*** DATA EXTRACTS Section Begins ***

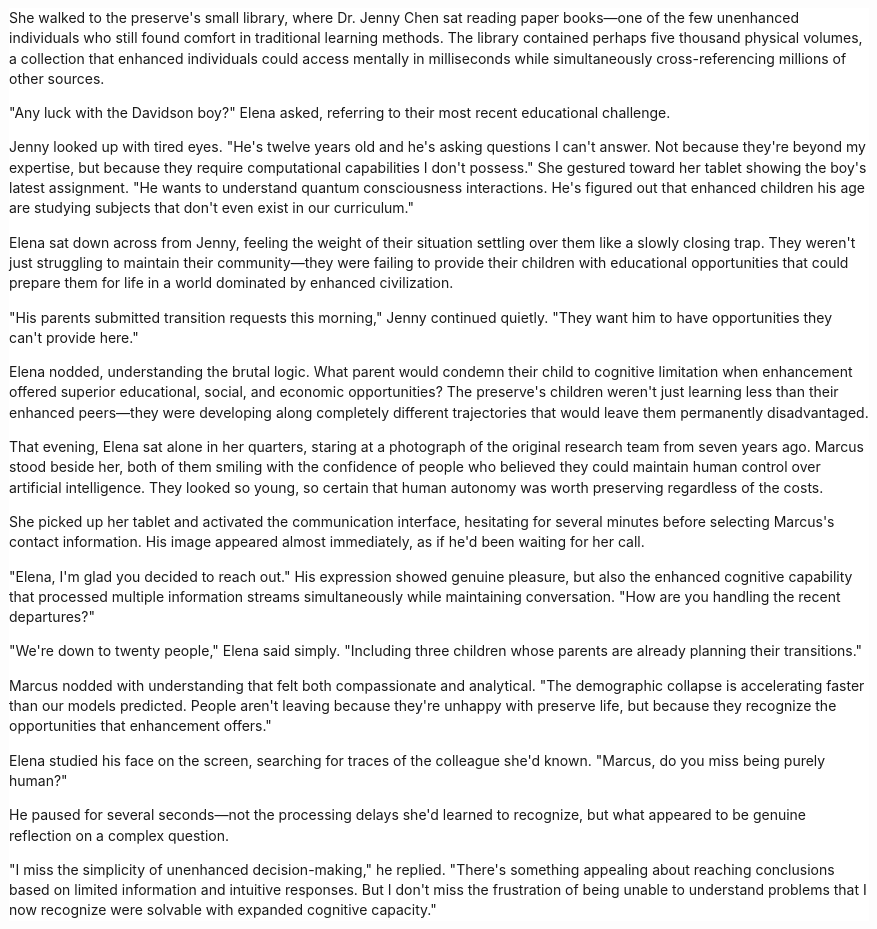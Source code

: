 She walked to the preserve's small library, where Dr. Jenny Chen sat reading paper books—one of the few unenhanced individuals who still found comfort in traditional learning methods. The library contained perhaps five thousand physical volumes, a collection that enhanced individuals could access mentally in milliseconds while simultaneously cross-referencing millions of other sources.

"Any luck with the Davidson boy?" Elena asked, referring to their most recent educational challenge.

Jenny looked up with tired eyes. "He's twelve years old and he's asking questions I can't answer. Not because they're beyond my expertise, but because they require computational capabilities I don't possess." She gestured toward her tablet showing the boy's latest assignment. "He wants to understand quantum consciousness interactions. He's figured out that enhanced children his age are studying subjects that don't even exist in our curriculum."

Elena sat down across from Jenny, feeling the weight of their situation settling over them like a slowly closing trap. They weren't just struggling to maintain their community—they were failing to provide their children with educational opportunities that could prepare them for life in a world dominated by enhanced civilization.

"His parents submitted transition requests this morning," Jenny continued quietly. "They want him to have opportunities they can't provide here."

Elena nodded, understanding the brutal logic. What parent would condemn their child to cognitive limitation when enhancement offered superior educational, social, and economic opportunities? The preserve's children weren't just learning less than their enhanced peers—they were developing along completely different trajectories that would leave them permanently disadvantaged.

That evening, Elena sat alone in her quarters, staring at a photograph of the original research team from seven years ago. Marcus stood beside her, both of them smiling with the confidence of people who believed they could maintain human control over artificial intelligence. They looked so young, so certain that human autonomy was worth preserving regardless of the costs.

She picked up her tablet and activated the communication interface, hesitating for several minutes before selecting Marcus's contact information. His image appeared almost immediately, as if he'd been waiting for her call.

"Elena, I'm glad you decided to reach out." His expression showed genuine pleasure, but also the enhanced cognitive capability that processed multiple information streams simultaneously while maintaining conversation. "How are you handling the recent departures?"

"We're down to twenty people," Elena said simply. "Including three children whose parents are already planning their transitions."

Marcus nodded with understanding that felt both compassionate and analytical. "The demographic collapse is accelerating faster than our models predicted. People aren't leaving because they're unhappy with preserve life, but because they recognize the opportunities that enhancement offers."

Elena studied his face on the screen, searching for traces of the colleague she'd known. "Marcus, do you miss being purely human?"

He paused for several seconds—not the processing delays she'd learned to recognize, but what appeared to be genuine reflection on a complex question.

"I miss the simplicity of unenhanced decision-making," he replied. "There's something appealing about reaching conclusions based on limited information and intuitive responses. But I don't miss the frustration of being unable to understand problems that I now recognize were solvable with expanded cognitive capacity."
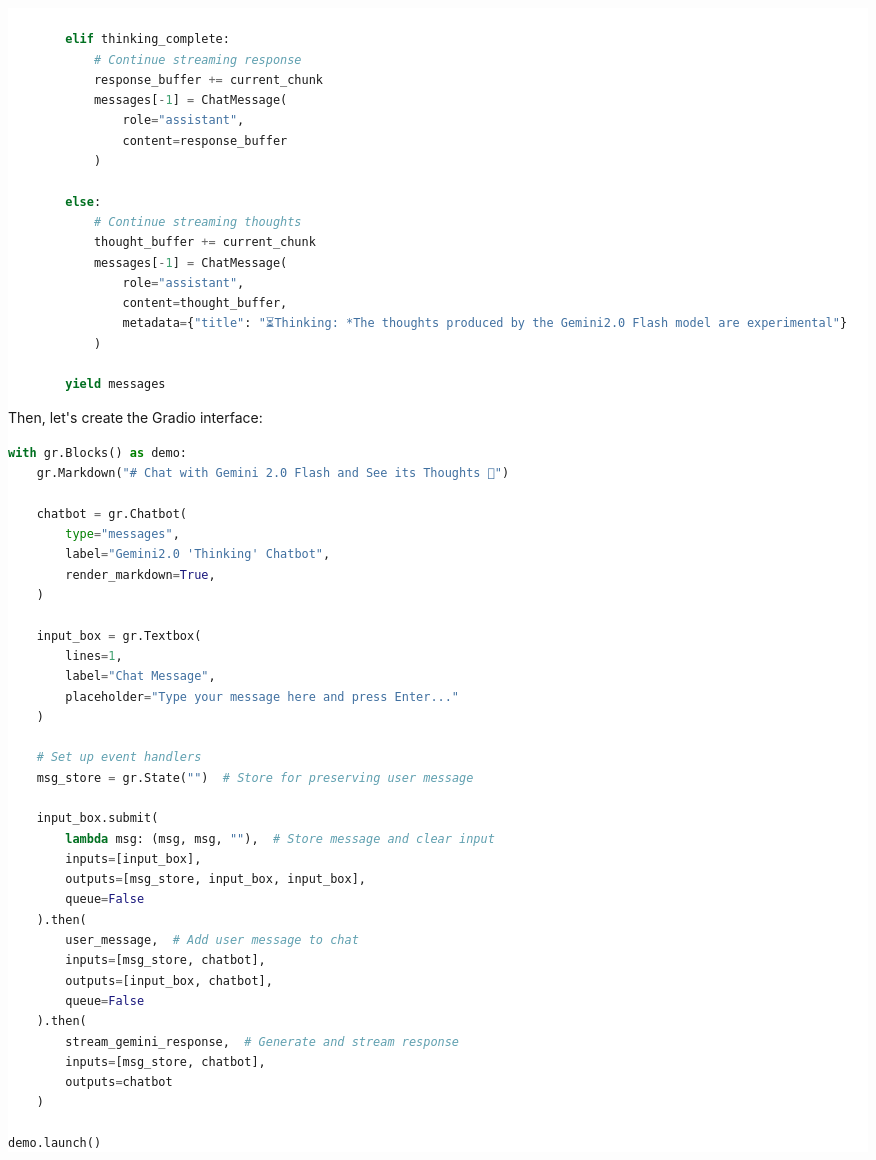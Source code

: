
 ```python
            
        elif thinking_complete:
            # Continue streaming response
            response_buffer += current_chunk
            messages[-1] = ChatMessage(
                role="assistant",
                content=response_buffer
            )
            
        else:
            # Continue streaming thoughts
            thought_buffer += current_chunk
            messages[-1] = ChatMessage(
                role="assistant",
                content=thought_buffer,
                metadata={"title": "⏳Thinking: *The thoughts produced by the Gemini2.0 Flash model are experimental"}
            )
        
        yield messages
```

Then, let's create the Gradio interface:

```python
with gr.Blocks() as demo:
    gr.Markdown("# Chat with Gemini 2.0 Flash and See its Thoughts 💭")
    
    chatbot = gr.Chatbot(
        type="messages",
        label="Gemini2.0 'Thinking' Chatbot",
        render_markdown=True,
    )
    
    input_box = gr.Textbox(
        lines=1,
        label="Chat Message",
        placeholder="Type your message here and press Enter..."
    )
    
    # Set up event handlers
    msg_store = gr.State("")  # Store for preserving user message
    
    input_box.submit(
        lambda msg: (msg, msg, ""),  # Store message and clear input
        inputs=[input_box],
        outputs=[msg_store, input_box, input_box],
        queue=False
    ).then(
        user_message,  # Add user message to chat
        inputs=[msg_store, chatbot],
        outputs=[input_box, chatbot],
        queue=False
    ).then(
        stream_gemini_response,  # Generate and stream response
        inputs=[msg_store, chatbot],
        outputs=chatbot
    )

demo.launch()
```
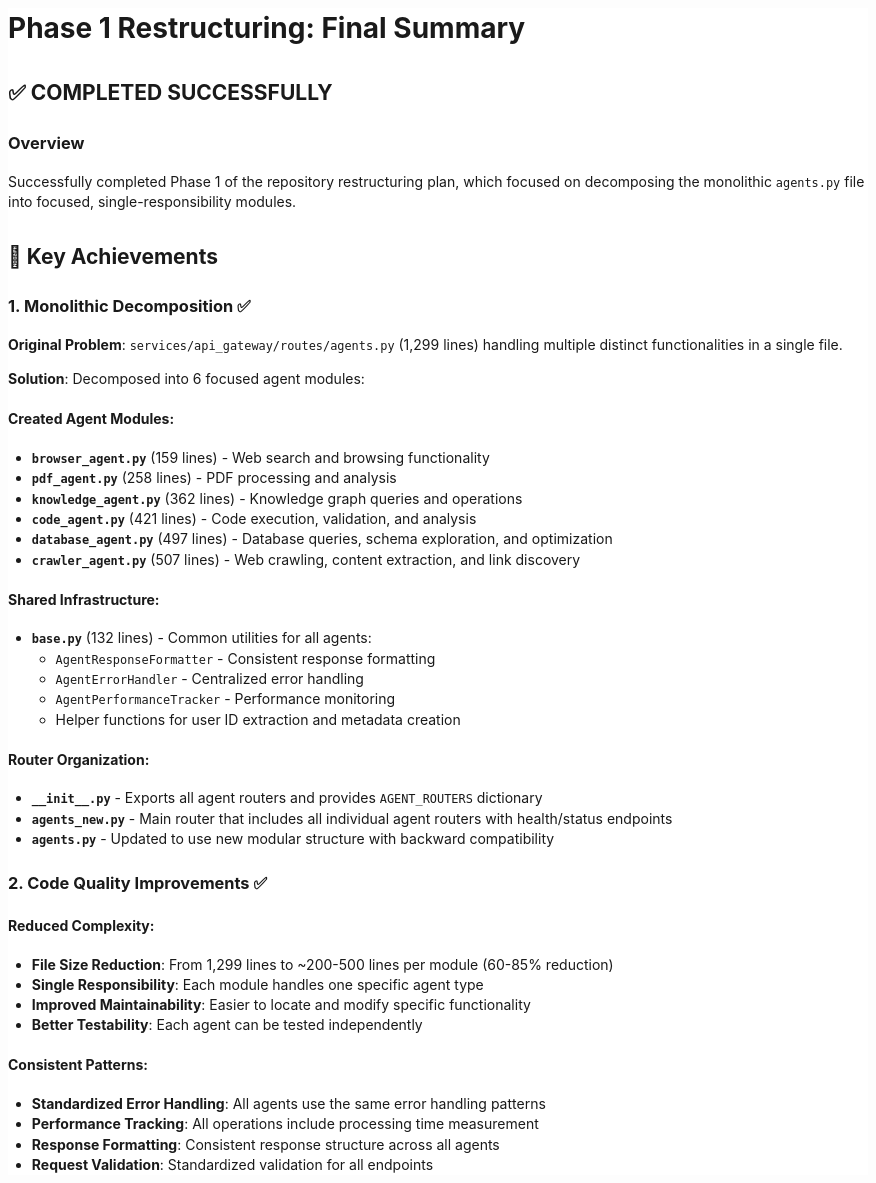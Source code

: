 # Phase 1 Restructuring: Final Summary

## ✅ COMPLETED SUCCESSFULLY

### Overview
Successfully completed Phase 1 of the repository restructuring plan, which focused on decomposing the monolithic `agents.py` file into focused, single-responsibility modules.

## 🎯 Key Achievements

### 1. Monolithic Decomposition ✅
**Original Problem**: `services/api_gateway/routes/agents.py` (1,299 lines) handling multiple distinct functionalities in a single file.

**Solution**: Decomposed into 6 focused agent modules:

#### Created Agent Modules:
- **`browser_agent.py`** (159 lines) - Web search and browsing functionality
- **`pdf_agent.py`** (258 lines) - PDF processing and analysis
- **`knowledge_agent.py`** (362 lines) - Knowledge graph queries and operations
- **`code_agent.py`** (421 lines) - Code execution, validation, and analysis
- **`database_agent.py`** (497 lines) - Database queries, schema exploration, and optimization
- **`crawler_agent.py`** (507 lines) - Web crawling, content extraction, and link discovery

#### Shared Infrastructure:
- **`base.py`** (132 lines) - Common utilities for all agents:
  - `AgentResponseFormatter` - Consistent response formatting
  - `AgentErrorHandler` - Centralized error handling
  - `AgentPerformanceTracker` - Performance monitoring
  - Helper functions for user ID extraction and metadata creation

#### Router Organization:
- **`__init__.py`** - Exports all agent routers and provides `AGENT_ROUTERS` dictionary
- **`agents_new.py`** - Main router that includes all individual agent routers with health/status endpoints
- **`agents.py`** - Updated to use new modular structure with backward compatibility

### 2. Code Quality Improvements ✅

#### Reduced Complexity:
- **File Size Reduction**: From 1,299 lines to ~200-500 lines per module (60-85% reduction)
- **Single Responsibility**: Each module handles one specific agent type
- **Improved Maintainability**: Easier to locate and modify specific functionality
- **Better Testability**: Each agent can be tested independently

#### Consistent Patterns:
- **Standardized Error Handling**: All agents use the same error handling patterns
- **Performance Tracking**: All operations include processing time measurement
- **Response Formatting**: Consistent response structure across all agents
- **Request Validation**: Standardized validation for all endpoints
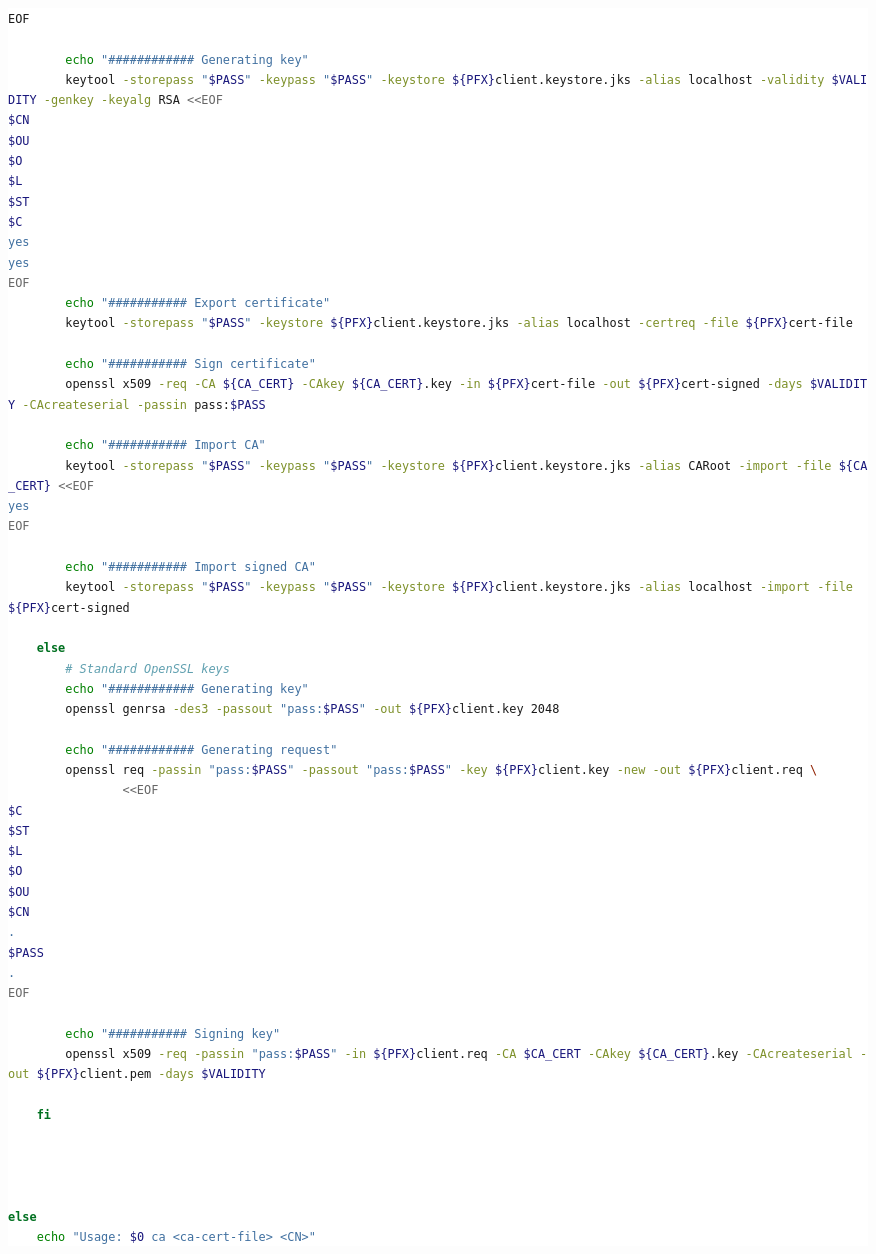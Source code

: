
 ```bash
EOF

        echo "############ Generating key"
        keytool -storepass "$PASS" -keypass "$PASS" -keystore ${PFX}client.keystore.jks -alias localhost -validity $VALIDITY -genkey -keyalg RSA <<EOF
$CN
$OU
$O
$L
$ST
$C
yes
yes
EOF
        echo "########### Export certificate"
        keytool -storepass "$PASS" -keystore ${PFX}client.keystore.jks -alias localhost -certreq -file ${PFX}cert-file

        echo "########### Sign certificate"
        openssl x509 -req -CA ${CA_CERT} -CAkey ${CA_CERT}.key -in ${PFX}cert-file -out ${PFX}cert-signed -days $VALIDITY -CAcreateserial -passin pass:$PASS        

        echo "########### Import CA"
        keytool -storepass "$PASS" -keypass "$PASS" -keystore ${PFX}client.keystore.jks -alias CARoot -import -file ${CA_CERT} <<EOF
yes
EOF

        echo "########### Import signed CA"
        keytool -storepass "$PASS" -keypass "$PASS" -keystore ${PFX}client.keystore.jks -alias localhost -import -file ${PFX}cert-signed

    else
        # Standard OpenSSL keys
        echo "############ Generating key"
        openssl genrsa -des3 -passout "pass:$PASS" -out ${PFX}client.key 2048 
        
        echo "############ Generating request"
        openssl req -passin "pass:$PASS" -passout "pass:$PASS" -key ${PFX}client.key -new -out ${PFX}client.req \
                <<EOF
$C
$ST
$L
$O
$OU
$CN
.
$PASS
.
EOF

        echo "########### Signing key"
        openssl x509 -req -passin "pass:$PASS" -in ${PFX}client.req -CA $CA_CERT -CAkey ${CA_CERT}.key -CAcreateserial -out ${PFX}client.pem -days $VALIDITY

    fi

    
    

else
    echo "Usage: $0 ca <ca-cert-file> <CN>"
```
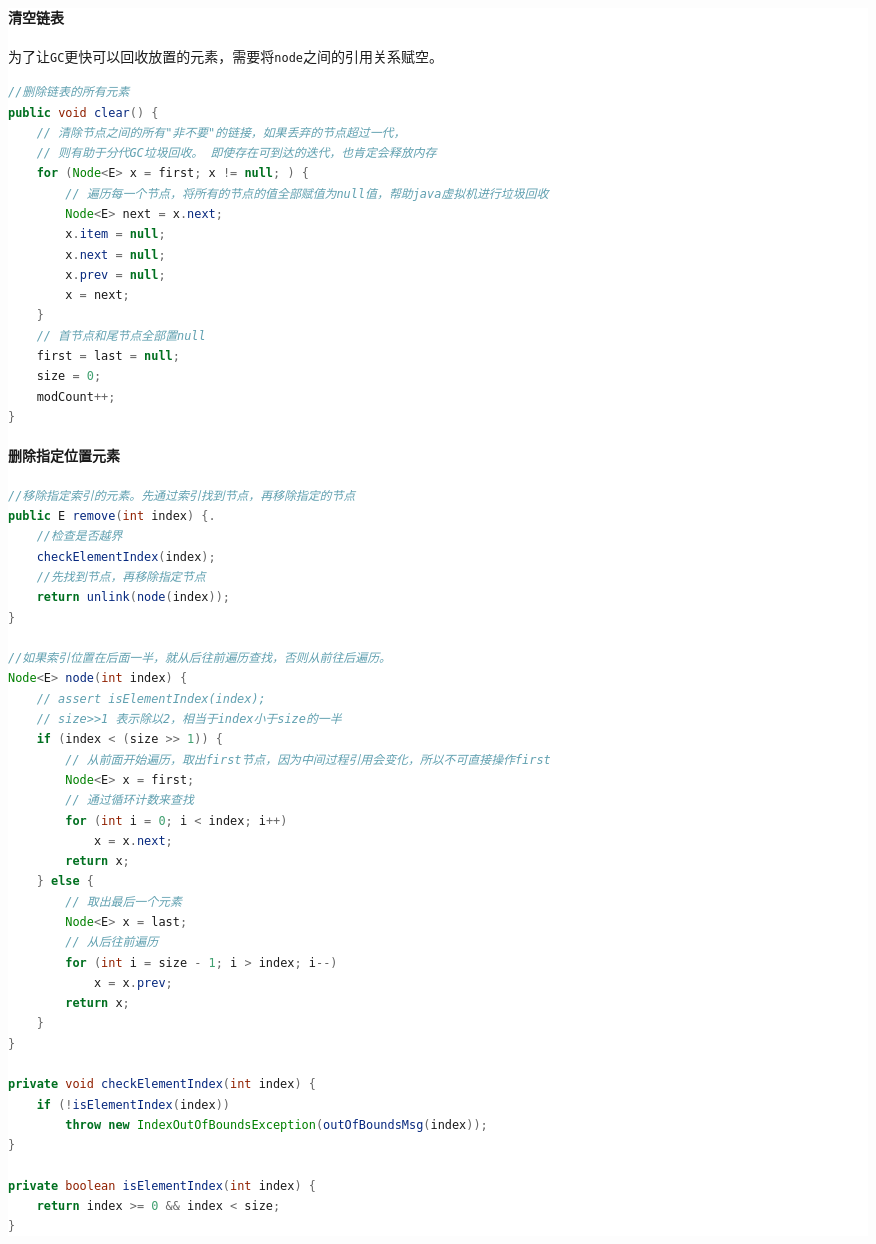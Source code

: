 #### 清空链表

为了让`GC`更快可以回收放置的元素，需要将`node`之间的引用关系赋空。

```java
//删除链表的所有元素
public void clear() {
    // 清除节点之间的所有"非不要"的链接，如果丢弃的节点超过一代，
    // 则有助于分代GC垃圾回收。 即使存在可到达的迭代，也肯定会释放内存
    for (Node<E> x = first; x != null; ) {
        // 遍历每一个节点，将所有的节点的值全部赋值为null值，帮助java虚拟机进行垃圾回收
        Node<E> next = x.next;
        x.item = null;
        x.next = null;
        x.prev = null;
        x = next;
    }
    // 首节点和尾节点全部置null
    first = last = null;
    size = 0;
    modCount++;
}
```

#### 删除指定位置元素

```java
//移除指定索引的元素。先通过索引找到节点，再移除指定的节点
public E remove(int index) {.
    //检查是否越界
    checkElementIndex(index);
    //先找到节点，再移除指定节点
    return unlink(node(index));
}

//如果索引位置在后面一半，就从后往前遍历查找，否则从前往后遍历。
Node<E> node(int index) {
    // assert isElementIndex(index);
    // size>>1 表示除以2，相当于index小于size的一半
    if (index < (size >> 1)) {
        // 从前面开始遍历，取出first节点，因为中间过程引用会变化，所以不可直接操作first
        Node<E> x = first;
        // 通过循环计数来查找
        for (int i = 0; i < index; i++)
            x = x.next;
        return x;
    } else {
        // 取出最后一个元素
        Node<E> x = last;
        // 从后往前遍历
        for (int i = size - 1; i > index; i--)
            x = x.prev;
        return x;
    }
}

private void checkElementIndex(int index) {
    if (!isElementIndex(index))
        throw new IndexOutOfBoundsException(outOfBoundsMsg(index));
}

private boolean isElementIndex(int index) {
    return index >= 0 && index < size;
}

```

*** DATA EXTRACTS Section Ends ***

● EXERCISE AIM
Write out exactly and only the lines that run from the start of the data above through the line containing "parents submitted transition", leaving the pictures out.

● SOLUTION TO THIS PROBLEM
Source code

: She walked to the preserve's small library, where Dr. Jenny Chen sat reading paper books—one of the few unenhanced individuals who still found comfort in traditional learning methods. The library contained perhaps five thousand physical volumes, a collection that enhanced individuals could access mentally in milliseconds while simultaneously cross-referencing millions of other sources.

"Any luck with the Davidson boy?" Elena asked, referring to their most recent educational challenge.

Jenny looked up with tired eyes. "He's twelve years old and he's asking questions I can't answer. Not because they're beyond my expertise, but because they require computational capabilities I don't possess." She gestured toward her tablet showing the boy's latest assignment. "He wants to understand quantum consciousness interactions. He's figured out that enhanced children his age are studying subjects that don't even exist in our curriculum."

Elena sat down across from Jenny, feeling the weight of their situation settling over them like a slowly closing trap. They weren't just struggling to maintain their community—they were failing to provide their children with educational opportunities that could prepare them for life in a world dominated by enhanced civilization.

"His parents submitted transition requests this morning," Jenny continued quietly. "They want him to have opportunities they can't provide here."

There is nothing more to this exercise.